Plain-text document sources
┏━━

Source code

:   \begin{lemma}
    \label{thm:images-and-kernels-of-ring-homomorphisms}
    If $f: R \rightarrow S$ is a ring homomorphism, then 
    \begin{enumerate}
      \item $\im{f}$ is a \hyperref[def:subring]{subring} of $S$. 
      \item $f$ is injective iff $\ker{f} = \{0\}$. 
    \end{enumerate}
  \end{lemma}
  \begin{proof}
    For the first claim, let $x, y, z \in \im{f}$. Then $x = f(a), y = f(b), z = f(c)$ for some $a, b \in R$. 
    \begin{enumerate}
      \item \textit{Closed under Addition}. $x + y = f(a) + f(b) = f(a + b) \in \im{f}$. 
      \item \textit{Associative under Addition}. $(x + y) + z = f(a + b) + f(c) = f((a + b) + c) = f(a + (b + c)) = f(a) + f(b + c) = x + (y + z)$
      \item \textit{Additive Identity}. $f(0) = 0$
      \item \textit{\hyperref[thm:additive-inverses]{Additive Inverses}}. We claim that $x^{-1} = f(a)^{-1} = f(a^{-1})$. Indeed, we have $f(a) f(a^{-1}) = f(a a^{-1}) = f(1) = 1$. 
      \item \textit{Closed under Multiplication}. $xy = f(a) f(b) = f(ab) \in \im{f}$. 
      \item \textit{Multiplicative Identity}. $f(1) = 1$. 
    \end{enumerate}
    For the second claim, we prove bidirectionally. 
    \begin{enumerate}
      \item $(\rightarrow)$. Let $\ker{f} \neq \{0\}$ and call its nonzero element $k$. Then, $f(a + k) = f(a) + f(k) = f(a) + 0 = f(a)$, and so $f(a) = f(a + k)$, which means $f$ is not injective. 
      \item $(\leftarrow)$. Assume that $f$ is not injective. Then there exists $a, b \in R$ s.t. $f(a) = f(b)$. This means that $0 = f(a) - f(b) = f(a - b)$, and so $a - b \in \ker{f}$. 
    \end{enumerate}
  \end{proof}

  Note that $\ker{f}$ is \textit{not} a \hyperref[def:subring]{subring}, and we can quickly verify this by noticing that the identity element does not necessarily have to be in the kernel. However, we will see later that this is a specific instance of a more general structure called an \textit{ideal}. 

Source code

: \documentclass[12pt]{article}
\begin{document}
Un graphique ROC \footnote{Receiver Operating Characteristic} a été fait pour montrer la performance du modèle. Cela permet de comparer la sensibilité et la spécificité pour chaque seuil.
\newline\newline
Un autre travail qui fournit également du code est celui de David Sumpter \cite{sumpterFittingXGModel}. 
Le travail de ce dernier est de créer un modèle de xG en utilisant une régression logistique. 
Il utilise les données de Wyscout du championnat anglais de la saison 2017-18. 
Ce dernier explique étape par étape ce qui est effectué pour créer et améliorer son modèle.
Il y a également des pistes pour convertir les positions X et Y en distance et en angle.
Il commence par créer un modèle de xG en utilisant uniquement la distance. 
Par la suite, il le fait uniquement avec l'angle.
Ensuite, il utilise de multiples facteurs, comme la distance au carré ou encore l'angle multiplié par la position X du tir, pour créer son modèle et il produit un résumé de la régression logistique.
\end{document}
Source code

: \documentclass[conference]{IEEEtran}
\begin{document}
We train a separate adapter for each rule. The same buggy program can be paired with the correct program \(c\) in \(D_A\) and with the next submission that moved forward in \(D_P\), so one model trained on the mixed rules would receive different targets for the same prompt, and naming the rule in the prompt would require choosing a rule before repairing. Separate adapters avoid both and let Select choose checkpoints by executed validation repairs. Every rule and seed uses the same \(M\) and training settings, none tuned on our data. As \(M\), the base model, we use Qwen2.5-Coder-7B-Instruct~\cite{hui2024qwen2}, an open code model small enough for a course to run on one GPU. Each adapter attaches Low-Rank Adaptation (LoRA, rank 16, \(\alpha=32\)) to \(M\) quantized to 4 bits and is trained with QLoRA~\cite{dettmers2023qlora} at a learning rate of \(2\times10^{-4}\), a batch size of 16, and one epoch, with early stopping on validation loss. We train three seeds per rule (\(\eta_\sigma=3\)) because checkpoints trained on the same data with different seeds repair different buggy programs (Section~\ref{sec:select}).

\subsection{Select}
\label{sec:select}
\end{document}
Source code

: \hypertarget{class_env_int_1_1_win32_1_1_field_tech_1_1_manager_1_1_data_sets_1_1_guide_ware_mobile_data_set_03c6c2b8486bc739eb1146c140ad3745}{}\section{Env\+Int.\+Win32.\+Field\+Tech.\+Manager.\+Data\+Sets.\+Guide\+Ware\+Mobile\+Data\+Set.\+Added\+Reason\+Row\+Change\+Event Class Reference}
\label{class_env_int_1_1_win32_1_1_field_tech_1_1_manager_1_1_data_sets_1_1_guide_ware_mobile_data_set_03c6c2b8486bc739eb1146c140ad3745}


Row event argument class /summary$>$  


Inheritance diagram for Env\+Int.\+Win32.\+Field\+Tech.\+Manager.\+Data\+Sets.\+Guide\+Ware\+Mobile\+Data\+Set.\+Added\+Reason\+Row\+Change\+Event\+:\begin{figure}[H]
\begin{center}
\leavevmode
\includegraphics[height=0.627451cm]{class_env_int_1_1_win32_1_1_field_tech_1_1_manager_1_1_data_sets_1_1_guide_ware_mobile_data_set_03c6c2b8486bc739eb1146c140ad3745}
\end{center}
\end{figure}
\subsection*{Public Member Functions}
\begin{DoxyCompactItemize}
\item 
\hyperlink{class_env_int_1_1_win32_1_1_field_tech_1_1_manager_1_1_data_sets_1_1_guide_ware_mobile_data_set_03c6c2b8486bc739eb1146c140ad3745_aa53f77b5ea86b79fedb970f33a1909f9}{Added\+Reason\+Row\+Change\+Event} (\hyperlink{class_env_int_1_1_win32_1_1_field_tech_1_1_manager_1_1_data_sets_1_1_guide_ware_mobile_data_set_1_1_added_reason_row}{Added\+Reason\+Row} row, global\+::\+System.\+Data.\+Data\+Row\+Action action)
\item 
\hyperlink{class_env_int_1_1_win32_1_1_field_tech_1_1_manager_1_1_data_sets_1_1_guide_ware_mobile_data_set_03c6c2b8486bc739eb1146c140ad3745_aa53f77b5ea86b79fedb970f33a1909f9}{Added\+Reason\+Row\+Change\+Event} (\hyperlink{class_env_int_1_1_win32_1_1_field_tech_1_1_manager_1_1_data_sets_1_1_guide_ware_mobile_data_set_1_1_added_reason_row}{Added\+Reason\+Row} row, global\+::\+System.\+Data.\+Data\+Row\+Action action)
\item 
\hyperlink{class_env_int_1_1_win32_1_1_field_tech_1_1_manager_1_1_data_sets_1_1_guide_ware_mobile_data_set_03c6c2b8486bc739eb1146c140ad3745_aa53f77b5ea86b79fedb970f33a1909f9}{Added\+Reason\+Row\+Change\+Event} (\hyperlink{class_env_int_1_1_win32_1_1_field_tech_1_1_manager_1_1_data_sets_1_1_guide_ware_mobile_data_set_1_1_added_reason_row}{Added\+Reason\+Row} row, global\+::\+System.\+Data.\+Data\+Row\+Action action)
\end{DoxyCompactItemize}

┗━━

**What is needed**
The data above needs to be retyped in full, exactly as given.

**Task solution**
Source code

:   \begin{lemma}
    \label{thm:images-and-kernels-of-ring-homomorphisms}
    If $f: R \rightarrow S$ is a ring homomorphism, then 
    \begin{enumerate}
      \item $\im{f}$ is a \hyperref[def:subring]{subring} of $S$. 
      \item $f$ is injective iff $\ker{f} = \{0\}$. 
    \end{enumerate}
  \end{lemma}
  \begin{proof}
    For the first claim, let $x, y, z \in \im{f}$. Then $x = f(a), y = f(b), z = f(c)$ for some $a, b \in R$. 
    \begin{enumerate}
      \item \textit{Closed under Addition}. $x + y = f(a) + f(b) = f(a + b) \in \im{f}$. 
      \item \textit{Associative under Addition}. $(x + y) + z = f(a + b) + f(c) = f((a + b) + c) = f(a + (b + c)) = f(a) + f(b + c) = x + (y + z)$
      \item \textit{Additive Identity}. $f(0) = 0$
      \item \textit{\hyperref[thm:additive-inverses]{Additive Inverses}}. We claim that $x^{-1} = f(a)^{-1} = f(a^{-1})$. Indeed, we have $f(a) f(a^{-1}) = f(a a^{-1}) = f(1) = 1$. 
      \item \textit{Closed under Multiplication}. $xy = f(a) f(b) = f(ab) \in \im{f}$. 
      \item \textit{Multiplicative Identity}. $f(1) = 1$. 
    \end{enumerate}
    For the second claim, we prove bidirectionally. 
    \begin{enumerate}
      \item $(\rightarrow)$. Let $\ker{f} \neq \{0\}$ and call its nonzero element $k$. Then, $f(a + k) = f(a) + f(k) = f(a) + 0 = f(a)$, and so $f(a) = f(a + k)$, which means $f$ is not injective. 
      \item $(\leftarrow)$. Assume that $f$ is not injective. Then there exists $a, b \in R$ s.t. $f(a) = f(b)$. This means that $0 = f(a) - f(b) = f(a - b)$, and so $a - b \in \ker{f}$. 
    \end{enumerate}
  \end{proof}

  Note that $\ker{f}$ is \textit{not} a \hyperref[def:subring]{subring}, and we can quickly verify this by noticing that the identity element does not necessarily have to be in the kernel. However, we will see later that this is a specific instance of a more general structure called an \textit{ideal}. 

Source code

: \documentclass[12pt]{article}
\begin{document}
Un graphique ROC \footnote{Receiver Operating Characteristic} a été fait pour montrer la performance du modèle. Cela permet de comparer la sensibilité et la spécificité pour chaque seuil.
\newline\newline
Un autre travail qui fournit également du code est celui de David Sumpter \cite{sumpterFittingXGModel}. 
Le travail de ce dernier est de créer un modèle de xG en utilisant une régression logistique. 
Il utilise les données de Wyscout du championnat anglais de la saison 2017-18. 
Ce dernier explique étape par étape ce qui est effectué pour créer et améliorer son modèle.
Il y a également des pistes pour convertir les positions X et Y en distance et en angle.
Il commence par créer un modèle de xG en utilisant uniquement la distance. 
Par la suite, il le fait uniquement avec l'angle.
Ensuite, il utilise de multiples facteurs, comme la distance au carré ou encore l'angle multiplié par la position X du tir, pour créer son modèle et il produit un résumé de la régression logistique.
\end{document}
Source code

: \documentclass[conference]{IEEEtran}
\begin{document}
We train a separate adapter for each rule. The same buggy program can be paired with the correct program \(c\) in \(D_A\) and with the next submission that moved forward in \(D_P\), so one model trained on the mixed rules would receive different targets for the same prompt, and naming the rule in the prompt would require choosing a rule before repairing. Separate adapters avoid both and let Select choose checkpoints by executed validation repairs. Every rule and seed uses the same \(M\) and training settings, none tuned on our data. As \(M\), the base model, we use Qwen2.5-Coder-7B-Instruct~\cite{hui2024qwen2}, an open code model small enough for a course to run on one GPU. Each adapter attaches Low-Rank Adaptation (LoRA, rank 16, \(\alpha=32\)) to \(M\) quantized to 4 bits and is trained with QLoRA~\cite{dettmers2023qlora} at a learning rate of \(2\times10^{-4}\), a batch size of 16, and one epoch, with early stopping on validation loss. We train three seeds per rule (\(\eta_\sigma=3\)) because checkpoints trained on the same data with different seeds repair different buggy programs (Section~\ref{sec:select}).

\subsection{Select}
\label{sec:select}
\end{document}
Source code

: \hypertarget{class_env_int_1_1_win32_1_1_field_tech_1_1_manager_1_1_data_sets_1_1_guide_ware_mobile_data_set_03c6c2b8486bc739eb1146c140ad3745}{}\section{Env\+Int.\+Win32.\+Field\+Tech.\+Manager.\+Data\+Sets.\+Guide\+Ware\+Mobile\+Data\+Set.\+Added\+Reason\+Row\+Change\+Event Class Reference}
\label{class_env_int_1_1_win32_1_1_field_tech_1_1_manager_1_1_data_sets_1_1_guide_ware_mobile_data_set_03c6c2b8486bc739eb1146c140ad3745}


Row event argument class /summary$>$  


Inheritance diagram for Env\+Int.\+Win32.\+Field\+Tech.\+Manager.\+Data\+Sets.\+Guide\+Ware\+Mobile\+Data\+Set.\+Added\+Reason\+Row\+Change\+Event\+:\begin{figure}[H]
\begin{center}
\leavevmode
\includegraphics[height=0.627451cm]{class_env_int_1_1_win32_1_1_field_tech_1_1_manager_1_1_data_sets_1_1_guide_ware_mobile_data_set_03c6c2b8486bc739eb1146c140ad3745}
\end{center}
\end{figure}
\subsection*{Public Member Functions}
\begin{DoxyCompactItemize}
\item 
\hyperlink{class_env_int_1_1_win32_1_1_field_tech_1_1_manager_1_1_data_sets_1_1_guide_ware_mobile_data_set_03c6c2b8486bc739eb1146c140ad3745_aa53f77b5ea86b79fedb970f33a1909f9}{Added\+Reason\+Row\+Change\+Event} (\hyperlink{class_env_int_1_1_win32_1_1_field_tech_1_1_manager_1_1_data_sets_1_1_guide_ware_mobile_data_set_1_1_added_reason_row}{Added\+Reason\+Row} row, global\+::\+System.\+Data.\+Data\+Row\+Action action)
\item 
\hyperlink{class_env_int_1_1_win32_1_1_field_tech_1_1_manager_1_1_data_sets_1_1_guide_ware_mobile_data_set_03c6c2b8486bc739eb1146c140ad3745_aa53f77b5ea86b79fedb970f33a1909f9}{Added\+Reason\+Row\+Change\+Event} (\hyperlink{class_env_int_1_1_win32_1_1_field_tech_1_1_manager_1_1_data_sets_1_1_guide_ware_mobile_data_set_1_1_added_reason_row}{Added\+Reason\+Row} row, global\+::\+System.\+Data.\+Data\+Row\+Action action)
\item 
\hyperlink{class_env_int_1_1_win32_1_1_field_tech_1_1_manager_1_1_data_sets_1_1_guide_ware_mobile_data_set_03c6c2b8486bc739eb1146c140ad3745_aa53f77b5ea86b79fedb970f33a1909f9}{Added\+Reason\+Row\+Change\+Event} (\hyperlink{class_env_int_1_1_win32_1_1_field_tech_1_1_manager_1_1_data_sets_1_1_guide_ware_mobile_data_set_1_1_added_reason_row}{Added\+Reason\+Row} row, global\+::\+System.\+Data.\+Data\+Row\+Action action)
\end{DoxyCompactItemize}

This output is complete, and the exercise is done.